Мы можем сколько угодно над этими мемуарами Одоевцевой умиляться, улыбаться, но мы должны понимать, что это усилие сделать из себя что-то, хоть как-то выламываться из среды, из нормы – это и есть уже та описанная впоследствии Гумилевым эволюция.
Как некогда в разросшихся хвощах
Ревела от сознания бессилья
Тварь скользкая, почуя на плечах
Еще не распустившиеся крылья.
Вот эти еще не распустившиеся крылья – они есть и в Маяковском, и в Гумилеве, может быть, поэтому оба они воспринимаются современниками всегда с таким злорадством.

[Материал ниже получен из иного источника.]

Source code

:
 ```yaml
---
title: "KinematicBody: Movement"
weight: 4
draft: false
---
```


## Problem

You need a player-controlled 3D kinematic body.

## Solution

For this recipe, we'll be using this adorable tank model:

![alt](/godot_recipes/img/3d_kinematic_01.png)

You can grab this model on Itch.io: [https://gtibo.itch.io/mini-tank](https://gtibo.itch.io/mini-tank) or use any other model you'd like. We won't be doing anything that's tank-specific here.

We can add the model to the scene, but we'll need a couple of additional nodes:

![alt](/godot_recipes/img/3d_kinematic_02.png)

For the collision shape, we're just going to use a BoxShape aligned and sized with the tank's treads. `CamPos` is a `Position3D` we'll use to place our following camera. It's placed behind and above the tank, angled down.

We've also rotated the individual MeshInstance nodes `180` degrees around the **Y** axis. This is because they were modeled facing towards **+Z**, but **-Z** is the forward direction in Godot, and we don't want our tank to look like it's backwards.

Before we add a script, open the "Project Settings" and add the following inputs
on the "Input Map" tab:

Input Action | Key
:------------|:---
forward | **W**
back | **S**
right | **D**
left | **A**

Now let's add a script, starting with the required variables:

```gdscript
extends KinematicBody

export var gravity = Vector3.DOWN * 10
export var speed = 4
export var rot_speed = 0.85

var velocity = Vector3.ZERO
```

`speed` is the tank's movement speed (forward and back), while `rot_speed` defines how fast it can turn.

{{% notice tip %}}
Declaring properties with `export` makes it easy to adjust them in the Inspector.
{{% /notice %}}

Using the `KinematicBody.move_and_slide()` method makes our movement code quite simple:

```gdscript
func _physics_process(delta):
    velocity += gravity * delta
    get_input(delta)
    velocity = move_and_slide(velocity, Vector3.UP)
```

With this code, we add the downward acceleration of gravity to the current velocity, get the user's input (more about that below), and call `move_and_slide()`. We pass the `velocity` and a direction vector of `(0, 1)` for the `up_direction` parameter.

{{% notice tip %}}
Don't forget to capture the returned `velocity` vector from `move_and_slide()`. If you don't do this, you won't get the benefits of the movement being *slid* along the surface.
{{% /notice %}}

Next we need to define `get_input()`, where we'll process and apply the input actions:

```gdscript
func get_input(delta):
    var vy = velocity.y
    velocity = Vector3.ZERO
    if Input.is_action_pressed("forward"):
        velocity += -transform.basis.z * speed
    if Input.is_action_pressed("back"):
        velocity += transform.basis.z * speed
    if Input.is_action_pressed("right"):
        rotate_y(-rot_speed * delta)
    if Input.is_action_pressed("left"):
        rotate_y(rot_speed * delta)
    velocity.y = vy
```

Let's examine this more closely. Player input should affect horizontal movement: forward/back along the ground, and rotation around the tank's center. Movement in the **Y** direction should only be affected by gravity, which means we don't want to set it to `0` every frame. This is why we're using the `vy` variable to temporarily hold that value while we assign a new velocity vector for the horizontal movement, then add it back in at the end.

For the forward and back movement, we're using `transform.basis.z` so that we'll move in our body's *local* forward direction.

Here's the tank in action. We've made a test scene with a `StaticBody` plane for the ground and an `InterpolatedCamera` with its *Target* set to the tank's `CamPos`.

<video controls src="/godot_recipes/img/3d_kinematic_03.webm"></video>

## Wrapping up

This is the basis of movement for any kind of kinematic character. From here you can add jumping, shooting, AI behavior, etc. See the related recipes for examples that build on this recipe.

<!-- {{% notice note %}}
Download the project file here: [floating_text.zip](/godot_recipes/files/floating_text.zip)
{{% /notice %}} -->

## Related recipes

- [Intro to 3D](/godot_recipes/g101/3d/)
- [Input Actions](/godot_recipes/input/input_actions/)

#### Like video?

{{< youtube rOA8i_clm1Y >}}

Каждую их неудачу так радостно приветствуют, ведь каждая их неудача – это доказательство, что мы-то с вами живем правильно. С нашим самоваром, с нашим вечерним чаем. С нашим ежедневным скучным трудом. А эти, один из которых всё едет в Африку, а другой всё мечтает об этой Африке и рисует каких-то странных жирафов, оба они, разумеется, уроды, и не зря Маяковский в ответ уже в 1916 году выкрикивает: «Я не твой, снеговая уродина!» Не зря Маяковский уже в 1915 году совершенно отчетливо говорит: «Какими голиафами я зачат – такой большой и такой ненужный?»
Эти голиафы, которыми он зачат, – это и есть титаны русского XIX века, к которым он относился, кстати, без пренебрежения, с высочайшим уважением. Это и Чернышевский, это и его кумир Тургенев, потому что в Базарове он узнавал себя и мечтал его сыграть. Это и Писарев, которого он любил и вечно перечитывал. Душевнобольной Писарев, безусловно, но ведь именно душевнобольные особенно чутки к эволюции.